Chicago, which maintained a one-game lead in the American League Central following Detroit's 5-3 victory in Cleveland, has now won 21 of its last 27 games and a franchise-record nine straight series against Minnesota.
Liriano held his former teammates to just two runs on Plouffe's 22nd homer. The left-hander walked two batters and hit another, but struck out nine of the 24 batters he faced.
Improved command was Liriano's key.
"I had better location with my pitches today," Liriano said. "I was getting ahead in the count early and they were swinging early, too. Pitching's all about location. When you have pretty good location, you're going to get better results."
He threw a no-hitter as a member of the Twins against the White Sox in Chicago on May 3, 2011. But Liriano said the thought of throwing another didn't creep into his mind, even as he carried a no-hitter into the seventh.
"To be honest, I wasn't thinking about a no-hitter," Liriano said. "I was just trying to go deep in the game and give us a chance to win the ballgame."
Chicago's offense also did little, but five runs on five hits were enough to back up Liriano's stellar showing. Minnesota shortstop Pedro Florimon bobbled Paul Konerko's apparent double-play grounder in the first, settling for one out and letting Kevin Youkilis score the game's first run. Youkilis reached on a walk earlier in the inning.
The White Sox added two more on Konerko's 23rd home run in the third inning. Konerko's 48th career home run against the Twins also drove in Adam Dunn, who walked in his second plate appearance in his first game after missing seven in a row. Dunn, who has been nursing a strained right oblique, went 2-for-3, singling in the first and doubling in the eighth.
Manager Robin Ventura used Jose Lopez to replace Dunn as a pinch-runner after his double, but Dunn felt fine in his first game since Sept. 5.
"I woke up this morning like it was Opening Day," Dunn said. "I was really excited to get here because I knew I was playing. To be honest with you, I had no idea what to expect. I went in with kind of a game plan and I didn't have any expectations or anything like that. Just wanted to get out there and play."
Gordon Beckham drove in Dayan Viciedo with a two-out single in the fourth and Orlando Hudson, who walked, scored Chicago's final run in the ninth when Alexei Ramirez drove him in with a single.
Chicago's ability to score without relying on the home run was encouraging. Only three of Chicago's 11 runs in the first two games of the series came via the long ball.
"I'm also pleased with being able to scratch across a couple runs, even late," Ventura said. "That run [scored by Hudson] becomes important. That's how you continue winning games."
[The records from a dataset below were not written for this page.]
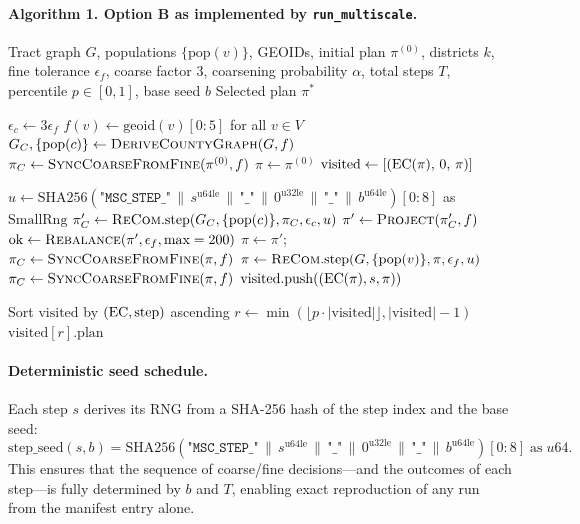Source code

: \paragraph{Algorithm 1. \ms{} Option B as implemented by \texttt{run\_multiscale}.}
\begin{algorithmic}[1]
\Require Tract graph $G$, populations $\{\mathrm{pop}(v)\}$, GEOIDs,
         initial plan $\pi^{(0)}$, districts $k$,
         fine tolerance $\epsilon_f$, coarse factor 3,
         coarsening probability $\alpha$, total steps $T$,
         percentile $p \in [0,1]$, base seed $b$
\Ensure  Selected plan $\pi^*$

\State $\epsilon_c \gets 3 \epsilon_f$
\State $f(v) \gets \mathrm{geoid}(v)[0{:}5]$ for all $v \in V$
\State $G_C, \{\mathrm{pop}(c)\} \gets \textsc{DeriveCountyGraph}(G, f)$
\State $\pi_C \gets \textsc{SyncCoarseFromFine}(\pi^{(0)}, f)$
\State $\pi \gets \pi^{(0)}$
\State $\mathrm{visited} \gets [(\ec(\pi),\,0,\, \pi)]$

  \State $u \gets \mathrm{SHA256}(\texttt{"MSC\_STEP\_"} \,\|\, s^{\mathrm{u64le}}
         \,\|\, \texttt{"\_"} \,\|\, 0^{\mathrm{u32le}} \,\|\, \texttt{"\_"} \,\|\, b^{\mathrm{u64le}})[0{:}8]$
         as $\mathrm{SmallRng}$
    \State $\pi_C' \gets \recom{}.\mathrm{step}(G_C, \{\mathrm{pop}(c)\}, \pi_C, \epsilon_c, u)$
    \State $\pi' \gets \textsc{Project}(\pi_C', f)$
    \State $\mathrm{ok} \gets \textsc{Rebalance}(\pi', \epsilon_f, \text{max}=200)$
      \State $\pi \gets \pi'$;\quad $\pi_C \gets \textsc{SyncCoarseFromFine}(\pi, f)$
    \EndIf
  \Else
    \State $\pi \gets \recom{}.\mathrm{step}(G, \{\mathrm{pop}(v)\}, \pi, \epsilon_f, u)$
    \State $\pi_C \gets \textsc{SyncCoarseFromFine}(\pi, f)$
  \EndIf
  \State $\mathrm{visited}.\mathrm{push}((\ec(\pi), s, \pi))$
\EndFor

\State Sort $\mathrm{visited}$ by $(\ec,\mathrm{step})$ ascending
\State $r \gets \min(\lfloor p \cdot |\mathrm{visited}|\rfloor, |\mathrm{visited}|-1)$
\State \Return $\mathrm{visited}[r].\mathrm{plan}$
\end{algorithmic}

\paragraph{Deterministic seed schedule.}
Each step $s$ derives its RNG from a SHA-256 hash of the step index and
the base seed:
\[
  \mathrm{step\_seed}(s, b)
  = \mathrm{SHA256}\!\left(\texttt{"MSC\_STEP\_"}
    \,\|\, s^{\mathrm{u64le}}
    \,\|\, \texttt{"\_"}
    \,\|\, 0^{\mathrm{u32le}}
    \,\|\, \texttt{"\_"}
    \,\|\, b^{\mathrm{u64le}}\right)[0{:}8]
    \;\text{as}\; u64.
\]
This ensures that the sequence of coarse/fine decisions---and the outcomes
of each step---is fully determined by $b$ and $T$, enabling exact
reproduction of any run from the manifest entry alone.

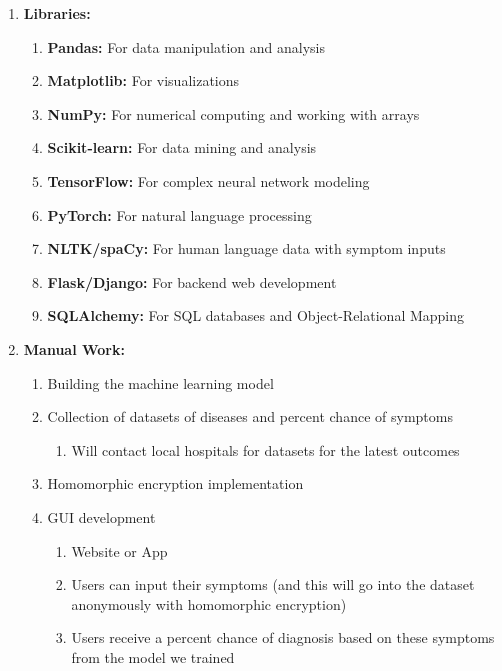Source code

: \documentclass{article}
\begin{document}
\begin{enumerate}
\begin{enumerate}
            \item \textbf{Libraries:}
            \begin{enumerate}
                \item \textbf{Pandas:} For data manipulation and analysis
                \item \textbf{Matplotlib:} For visualizations
                \item \textbf{NumPy:} For numerical computing and working with arrays
                \item \textbf{Scikit-learn:} For data mining and analysis
                \item \textbf{TensorFlow:} For complex neural network modeling
                \item \textbf{PyTorch:} For natural language processing
                \item \textbf{NLTK/spaCy:} For human language data with symptom inputs
                \item \textbf{Flask/Django:} For backend web development
                \item \textbf{SQLAlchemy:} For SQL databases and Object-Relational Mapping
            \end{enumerate}
            \item \textbf{Manual Work:}
                \begin{enumerate}
                    \item Building the machine learning model
                    \item Collection of datasets of diseases and percent chance of symptoms
                    \begin{enumerate}
                        \item Will contact local hospitals for datasets for the latest outcomes
                    \end{enumerate}
                    \item Homomorphic encryption implementation
                    \item GUI development
                    \begin{enumerate}
                        \item Website or App
                        \item Users can input their symptoms (and this will go into the dataset anonymously with homomorphic encryption)
                        \item Users receive a percent chance of diagnosis based on these symptoms from the model we trained \\ \\

\end{enumerate}
\end{enumerate}
\end{enumerate}
\end{enumerate}
\end{document}
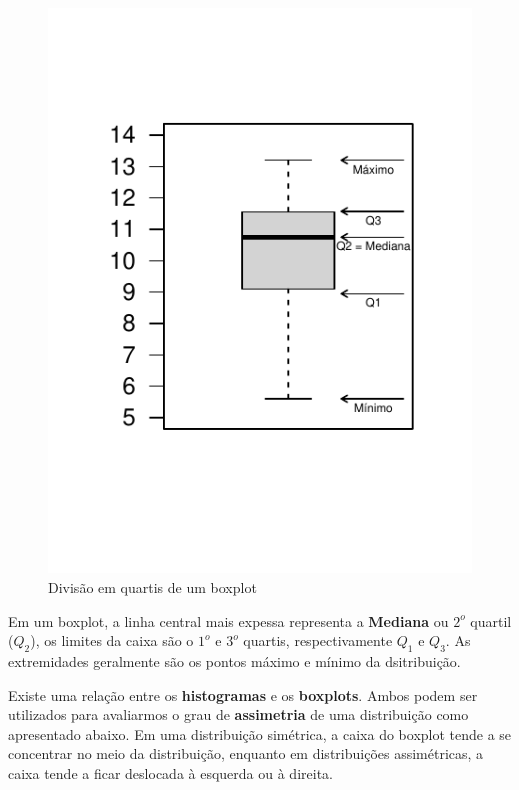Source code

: \documentclass[
]{book}
\begin{document}
\begin{figure}

{\centering \includegraphics{probest-cambientais_files/figure-latex/boxquartis-1} 

}

\caption{Divisão em quartis de um boxplot}\label{fig:boxquartis}
\end{figure}

Em um boxplot, a linha central mais expessa representa a \textbf{Mediana} ou \(2^o\) quartil (\(Q_2\)), os limites da caixa são o \(1^o\) e \(3^o\) quartis, respectivamente \(Q_1\) e \(Q_3\). As extremidades geralmente são os pontos máximo e mínimo da dsitribuição.

Existe uma relação entre os \textbf{histogramas} e os \textbf{boxplots}. Ambos podem ser utilizados para avaliarmos o grau de \textbf{assimetria} de uma distribuição como apresentado abaixo. Em uma distribuição simétrica, a caixa do boxplot tende a se concentrar no meio da distribuição, enquanto em distribuições assimétricas, a caixa tende a ficar deslocada à esquerda ou à direita.
\end{document}
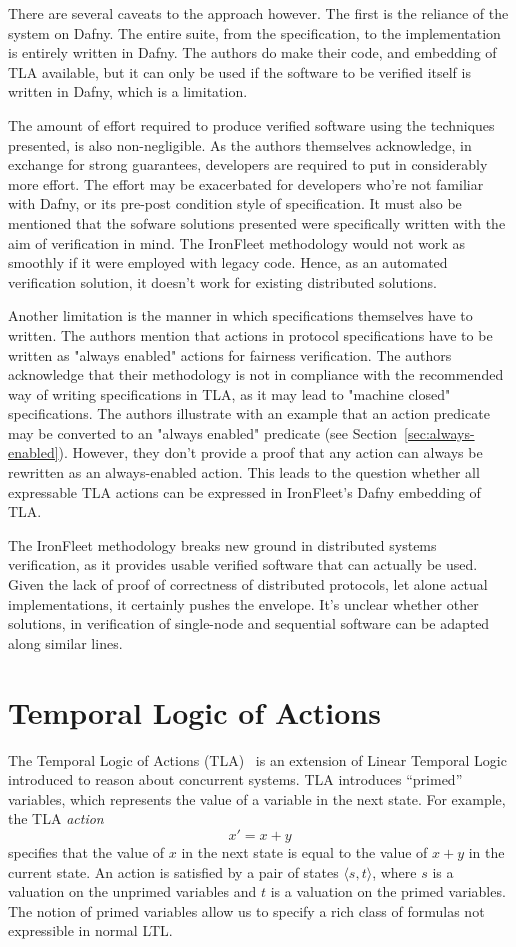 \documentclass{llncs}
\begin{document}
There are several caveats to the approach however. The first is the reliance of the system on Dafny.
 The entire suite, from the specification, to the implementation is entirely written in Dafny. The 
 authors do make their code, and embedding of TLA available, but it can only be used if the software
 to be verified itself is written in Dafny, which is a limitation. 

 The amount of effort required to produce verified software using the techniques presented, is also 
 non-negligible. As the authors themselves acknowledge, in exchange for strong guarantees, developers
 are required to put in considerably more effort. The effort may be exacerbated for developers who're 
 not familiar with Dafny, or its pre-post condition style of specification. 
 It must also be mentioned that the sofware solutions presented were specifically written with 
 the aim of verification in mind. The IronFleet methodology would not work as smoothly if it were
 employed with legacy code. Hence, as an automated verification solution, it doesn't work for 
 existing distributed solutions. 

 Another limitation is the manner in which specifications themselves have to written. The 
 authors mention that actions in protocol specifications have to be written as "always enabled"
 actions for fairness verification. The authors acknowledge that their methodology is not 
 in compliance with the recommended way of writing specifications in TLA, as it may lead
 to "machine closed" specifications. The authors illustrate with an example that an action
 predicate may be converted to an "always enabled" predicate 
 (see Section~\ref{sec:always-enabled}). However, they don't provide a proof that any
 action can always be rewritten as an always-enabled action. This leads to the question
 whether all expressable TLA actions can be expressed in IronFleet's Dafny embedding of TLA.

 The IronFleet methodology breaks new ground in distributed systems verification, as it 
 provides usable verified software that can actually be used. Given the lack of proof of 
 correctness of distributed protocols, let alone actual implementations, it certainly 
 pushes the envelope. It's unclear whether other solutions, in verification of single-node and
 sequential software can be adapted along similar lines.

 
%
\section{Temporal Logic of Actions}\label{sec:tla}
The Temporal Logic of Actions (TLA)~\cite{tla-lamport} is an extension of Linear Temporal
Logic introduced to reason about concurrent systems. TLA introduces ``primed''
variables, which represents the value of a variable in the next state. For
example, the TLA \textit{action} $$x' = x + y$$ specifies that the value of $x$
in the next state is equal to the value of $x + y$ in the current state. An
action is satisfied by a pair of states $\langle s, t \rangle$, where $s$ is a
valuation on the unprimed variables and $t$ is a valuation on the primed
variables. The notion of primed variables allow us to specify a rich class of
formulas not expressible in normal LTL.
\end{document}

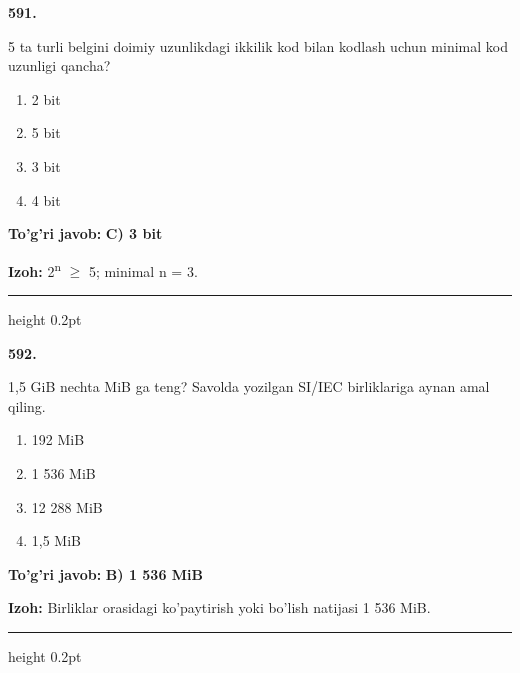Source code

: \documentclass[10pt,a4paper,oneside]{article}
\begin{document}
\noindent\textbf{\color{ink}591.}
\par
5 ta turli belgini doimiy uzunlikdagi ikkilik kod bilan kodlash uchun minimal kod uzunligi qancha?
\begin{enumerate}[label=\Alph*),leftmargin=9mm]
\item 2 bit
\item 5 bit
\item 3 bit
\item 4 bit
\end{enumerate}
\begin{tcolorbox}[enhanced,breakable,colback=teal!4,colframe=teal!50!black,boxrule=0.5pt,arc=1.1mm,left=3mm,right=3mm,top=1.7mm,bottom=1.7mm,before skip=2mm,after skip=2mm]
\textbf{\color{teal}To'g'ri javob:} \textbf{C) 3 bit}
\par\smallskip
\textbf{Izoh:} 2\textsuperscript{n} \ensuremath{\geq} 5; minimal n = 3.
\end{tcolorbox}
\vspace{2mm}\hrule height 0.2pt \vspace{3mm}

\noindent\textbf{\color{ink}592.}
\par
1,5 GiB nechta MiB ga teng? Savolda yozilgan SI/IEC birliklariga aynan amal qiling.
\begin{enumerate}[label=\Alph*),leftmargin=9mm]
\item 192 MiB
\item 1 536 MiB
\item 12 288 MiB
\item 1,5 MiB
\end{enumerate}
\begin{tcolorbox}[enhanced,breakable,colback=teal!4,colframe=teal!50!black,boxrule=0.5pt,arc=1.1mm,left=3mm,right=3mm,top=1.7mm,bottom=1.7mm,before skip=2mm,after skip=2mm]
\textbf{\color{teal}To'g'ri javob:} \textbf{B) 1 536 MiB}
\par\smallskip
\textbf{Izoh:} Birliklar orasidagi ko'paytirish yoki bo'lish natijasi 1 536 MiB.
\end{tcolorbox}
\vspace{2mm}\hrule height 0.2pt \vspace{3mm}
\end{document}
Twins center fielder Ben Revere robbed the White Sox of at least one additional run in the eighth. Revere completed an impressive over-the-shoulder catch of A.J. Pierzynski's drive to the warning track, taking away what would have likely been an extra-base hit and stranding White Sox runners on the corners.
Jesse Crain struck out two in a scoreless eighth before closer Addison Reed made things interesting when he was handed a 5-2 lead in the bottom of the ninth. Revere earned a leadoff walk and Denard Span -- pinch-hitting for former White Sox infielder Eduardo Escobar -- lined a single to center. Josh Willingham worked a 3-2 count against Reed, then walked to load the bases for Justin Morneau.
Ventura removed Reed before he could record an out, pulling him in favor of Matt Thornton to get a lefty-versus-lefty matchup. It was apparently the right move, as Thornton induced a 6-4-3 double-play ball from Morneau that scored Revere. Then Plouffe grounded out against Thornton to end the game.
Liriano had been sent to the bullpen earlier in the week as his start was skipped in favor of Gavin Floyd. He had been 0-1 with a 6.43 ERA over his last three starts, which saw him walk 15 batters in 14 innings.
Suffice to say that Saturday's performance was a nice way to rebound.
"When he's throwing his slider and his changeup over and his fastball like that it's tough," Twins manager Ron Gardenhire said of his former pitcher. "We've all seen it. We've seen him dominate teams, just dominate them. So we've seen it on our side.
"But we've also seen him have trouble finding the strike zone, so anything Frankie does, we've seen it one way or another."